If a line of the records contains the string "edges", copy it out.

-- Given records follows --

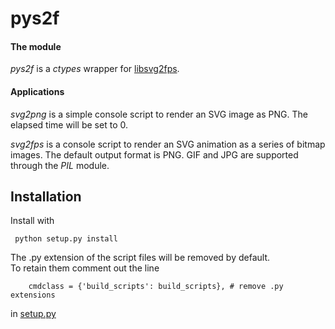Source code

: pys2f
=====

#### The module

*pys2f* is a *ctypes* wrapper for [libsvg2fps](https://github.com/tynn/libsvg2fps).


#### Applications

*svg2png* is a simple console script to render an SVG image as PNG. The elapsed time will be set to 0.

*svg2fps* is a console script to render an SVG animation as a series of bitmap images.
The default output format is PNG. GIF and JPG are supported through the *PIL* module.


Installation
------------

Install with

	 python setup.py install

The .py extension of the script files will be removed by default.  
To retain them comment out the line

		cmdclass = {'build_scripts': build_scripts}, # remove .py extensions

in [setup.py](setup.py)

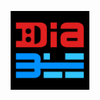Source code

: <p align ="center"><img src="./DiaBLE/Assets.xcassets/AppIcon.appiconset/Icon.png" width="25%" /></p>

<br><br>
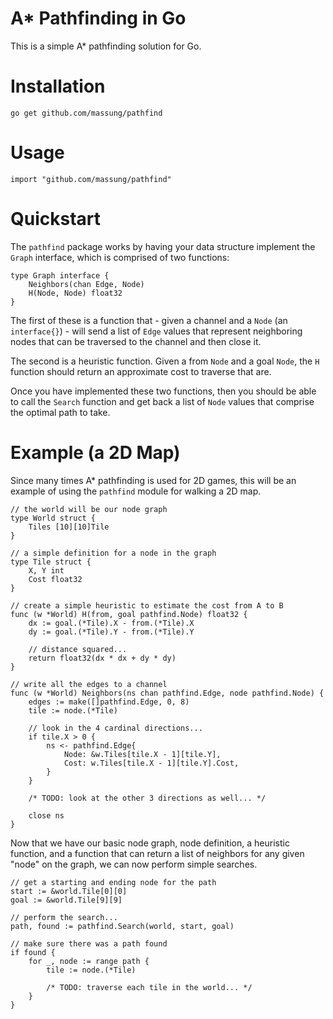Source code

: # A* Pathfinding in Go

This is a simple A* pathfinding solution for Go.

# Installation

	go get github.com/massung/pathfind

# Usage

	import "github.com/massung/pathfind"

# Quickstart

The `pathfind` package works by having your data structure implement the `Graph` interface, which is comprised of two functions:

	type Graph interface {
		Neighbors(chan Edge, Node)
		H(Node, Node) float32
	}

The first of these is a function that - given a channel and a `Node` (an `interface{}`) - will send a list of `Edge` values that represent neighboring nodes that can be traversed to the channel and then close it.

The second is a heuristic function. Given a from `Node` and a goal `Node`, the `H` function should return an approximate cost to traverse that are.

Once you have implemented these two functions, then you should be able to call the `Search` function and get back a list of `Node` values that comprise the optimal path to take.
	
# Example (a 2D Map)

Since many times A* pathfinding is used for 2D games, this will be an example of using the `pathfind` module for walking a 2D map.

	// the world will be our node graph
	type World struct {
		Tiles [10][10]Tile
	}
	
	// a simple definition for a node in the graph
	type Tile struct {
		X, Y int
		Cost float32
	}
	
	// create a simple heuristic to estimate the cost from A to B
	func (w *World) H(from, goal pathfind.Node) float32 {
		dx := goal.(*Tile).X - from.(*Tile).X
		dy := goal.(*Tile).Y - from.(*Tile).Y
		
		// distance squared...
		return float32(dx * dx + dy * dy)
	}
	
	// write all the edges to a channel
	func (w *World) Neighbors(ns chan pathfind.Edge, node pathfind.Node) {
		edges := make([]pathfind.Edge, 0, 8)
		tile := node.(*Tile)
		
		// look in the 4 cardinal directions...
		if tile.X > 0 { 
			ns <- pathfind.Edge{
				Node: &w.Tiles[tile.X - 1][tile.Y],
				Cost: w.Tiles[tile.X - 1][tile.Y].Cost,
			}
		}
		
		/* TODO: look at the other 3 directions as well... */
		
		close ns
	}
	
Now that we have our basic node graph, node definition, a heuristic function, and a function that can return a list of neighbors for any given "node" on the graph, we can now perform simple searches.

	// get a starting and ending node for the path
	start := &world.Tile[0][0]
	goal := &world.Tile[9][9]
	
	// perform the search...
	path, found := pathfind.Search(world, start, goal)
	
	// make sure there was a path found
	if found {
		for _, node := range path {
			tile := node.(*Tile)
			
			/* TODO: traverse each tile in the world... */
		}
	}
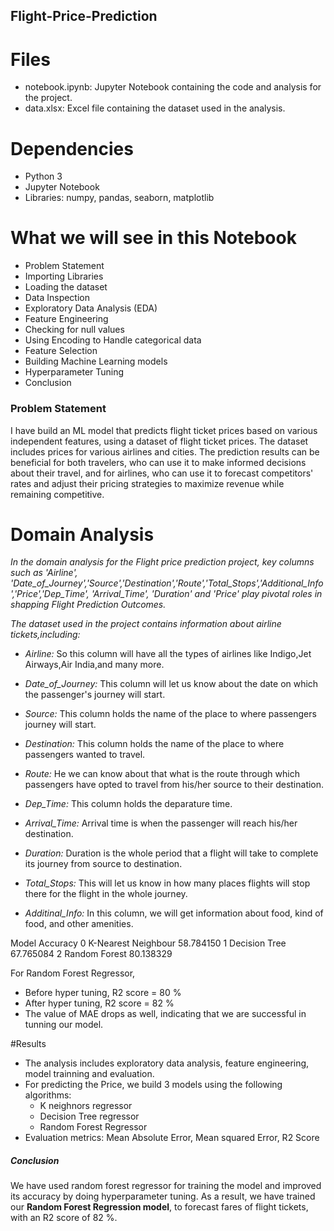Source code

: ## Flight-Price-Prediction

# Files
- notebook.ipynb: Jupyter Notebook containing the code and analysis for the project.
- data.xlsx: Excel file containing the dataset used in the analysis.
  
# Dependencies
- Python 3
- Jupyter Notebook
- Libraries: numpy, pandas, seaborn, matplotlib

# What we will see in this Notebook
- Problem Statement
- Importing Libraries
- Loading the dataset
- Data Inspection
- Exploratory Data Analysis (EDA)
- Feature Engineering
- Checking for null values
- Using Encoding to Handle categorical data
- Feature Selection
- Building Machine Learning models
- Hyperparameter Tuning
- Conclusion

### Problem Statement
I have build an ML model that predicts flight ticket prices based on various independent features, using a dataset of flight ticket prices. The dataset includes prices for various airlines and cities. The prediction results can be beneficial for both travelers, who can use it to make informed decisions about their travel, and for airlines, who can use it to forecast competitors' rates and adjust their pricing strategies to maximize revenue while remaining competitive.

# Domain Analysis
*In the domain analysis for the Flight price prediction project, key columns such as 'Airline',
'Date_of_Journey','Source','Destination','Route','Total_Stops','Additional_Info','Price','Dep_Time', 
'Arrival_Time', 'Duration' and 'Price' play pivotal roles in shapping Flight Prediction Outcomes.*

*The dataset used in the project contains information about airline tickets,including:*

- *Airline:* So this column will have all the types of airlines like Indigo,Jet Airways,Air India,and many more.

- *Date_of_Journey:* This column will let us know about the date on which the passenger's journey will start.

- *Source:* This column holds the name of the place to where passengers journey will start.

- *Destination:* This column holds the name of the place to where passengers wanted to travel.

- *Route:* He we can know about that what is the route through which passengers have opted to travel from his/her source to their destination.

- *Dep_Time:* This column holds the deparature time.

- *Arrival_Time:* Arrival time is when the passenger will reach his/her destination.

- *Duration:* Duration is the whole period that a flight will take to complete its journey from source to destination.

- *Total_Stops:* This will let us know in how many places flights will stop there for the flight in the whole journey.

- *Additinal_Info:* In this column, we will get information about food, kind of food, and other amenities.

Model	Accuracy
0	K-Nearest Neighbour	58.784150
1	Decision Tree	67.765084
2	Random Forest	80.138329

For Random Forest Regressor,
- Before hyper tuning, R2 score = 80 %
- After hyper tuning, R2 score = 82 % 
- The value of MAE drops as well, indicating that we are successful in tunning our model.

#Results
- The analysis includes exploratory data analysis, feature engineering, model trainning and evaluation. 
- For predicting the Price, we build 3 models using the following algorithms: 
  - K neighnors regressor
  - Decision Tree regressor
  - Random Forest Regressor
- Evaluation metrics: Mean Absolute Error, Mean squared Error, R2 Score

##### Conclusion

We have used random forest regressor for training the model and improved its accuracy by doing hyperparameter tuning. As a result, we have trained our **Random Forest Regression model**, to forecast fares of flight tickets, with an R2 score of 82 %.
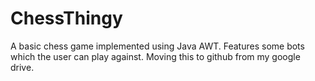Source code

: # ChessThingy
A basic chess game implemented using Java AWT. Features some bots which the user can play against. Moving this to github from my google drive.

-- Given records concluded --
-- Given records follows --

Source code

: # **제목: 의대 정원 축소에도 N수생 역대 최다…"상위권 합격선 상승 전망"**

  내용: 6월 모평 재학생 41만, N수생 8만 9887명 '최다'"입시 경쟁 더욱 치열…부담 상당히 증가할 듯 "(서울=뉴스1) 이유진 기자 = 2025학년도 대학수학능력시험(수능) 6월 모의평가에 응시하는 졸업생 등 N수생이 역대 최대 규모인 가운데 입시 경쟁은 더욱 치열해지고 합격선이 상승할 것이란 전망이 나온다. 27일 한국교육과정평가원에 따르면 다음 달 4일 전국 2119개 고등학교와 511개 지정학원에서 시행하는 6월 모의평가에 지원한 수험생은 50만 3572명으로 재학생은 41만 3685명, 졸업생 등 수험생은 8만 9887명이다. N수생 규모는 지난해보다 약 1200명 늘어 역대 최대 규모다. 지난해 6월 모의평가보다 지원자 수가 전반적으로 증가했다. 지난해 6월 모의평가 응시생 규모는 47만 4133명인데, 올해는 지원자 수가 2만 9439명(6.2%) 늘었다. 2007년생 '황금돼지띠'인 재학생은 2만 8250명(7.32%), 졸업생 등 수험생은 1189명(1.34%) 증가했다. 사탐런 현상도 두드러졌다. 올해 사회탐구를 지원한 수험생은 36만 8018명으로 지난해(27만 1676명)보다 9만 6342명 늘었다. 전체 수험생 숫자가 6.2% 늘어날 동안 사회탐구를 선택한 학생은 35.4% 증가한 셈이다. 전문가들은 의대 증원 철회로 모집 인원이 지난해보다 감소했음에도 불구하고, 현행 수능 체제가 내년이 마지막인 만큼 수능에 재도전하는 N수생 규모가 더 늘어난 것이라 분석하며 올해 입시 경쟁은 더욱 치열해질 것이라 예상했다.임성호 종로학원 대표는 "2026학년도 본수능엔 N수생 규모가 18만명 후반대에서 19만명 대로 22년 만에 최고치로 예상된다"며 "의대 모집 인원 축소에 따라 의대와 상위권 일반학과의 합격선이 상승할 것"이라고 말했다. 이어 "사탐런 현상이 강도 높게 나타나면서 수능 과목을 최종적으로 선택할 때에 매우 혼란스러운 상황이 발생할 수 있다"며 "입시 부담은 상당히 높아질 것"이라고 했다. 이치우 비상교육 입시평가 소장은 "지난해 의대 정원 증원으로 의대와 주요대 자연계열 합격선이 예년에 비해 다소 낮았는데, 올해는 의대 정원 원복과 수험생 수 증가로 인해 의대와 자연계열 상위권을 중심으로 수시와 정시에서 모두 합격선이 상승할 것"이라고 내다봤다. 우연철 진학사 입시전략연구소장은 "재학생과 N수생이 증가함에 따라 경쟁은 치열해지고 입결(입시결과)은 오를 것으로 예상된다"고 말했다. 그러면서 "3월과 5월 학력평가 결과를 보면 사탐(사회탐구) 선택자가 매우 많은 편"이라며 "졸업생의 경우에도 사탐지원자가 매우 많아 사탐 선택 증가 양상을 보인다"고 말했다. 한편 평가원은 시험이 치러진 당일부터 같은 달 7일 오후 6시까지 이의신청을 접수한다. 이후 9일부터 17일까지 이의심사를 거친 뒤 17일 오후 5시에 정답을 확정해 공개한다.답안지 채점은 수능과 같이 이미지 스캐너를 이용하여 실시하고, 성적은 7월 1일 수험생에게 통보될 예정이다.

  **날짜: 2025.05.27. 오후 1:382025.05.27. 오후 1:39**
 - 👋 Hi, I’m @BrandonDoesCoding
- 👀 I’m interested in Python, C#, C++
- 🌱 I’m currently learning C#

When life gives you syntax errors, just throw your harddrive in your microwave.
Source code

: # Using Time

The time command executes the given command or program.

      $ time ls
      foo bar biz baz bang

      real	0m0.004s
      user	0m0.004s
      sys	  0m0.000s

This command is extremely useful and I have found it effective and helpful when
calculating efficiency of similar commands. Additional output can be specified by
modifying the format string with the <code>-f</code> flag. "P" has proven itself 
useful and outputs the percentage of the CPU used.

-- Given records concluded --

▶ **Reply**:
	// write all the edges to a channel
		edges := make([]pathfind.Edge, 0, 8)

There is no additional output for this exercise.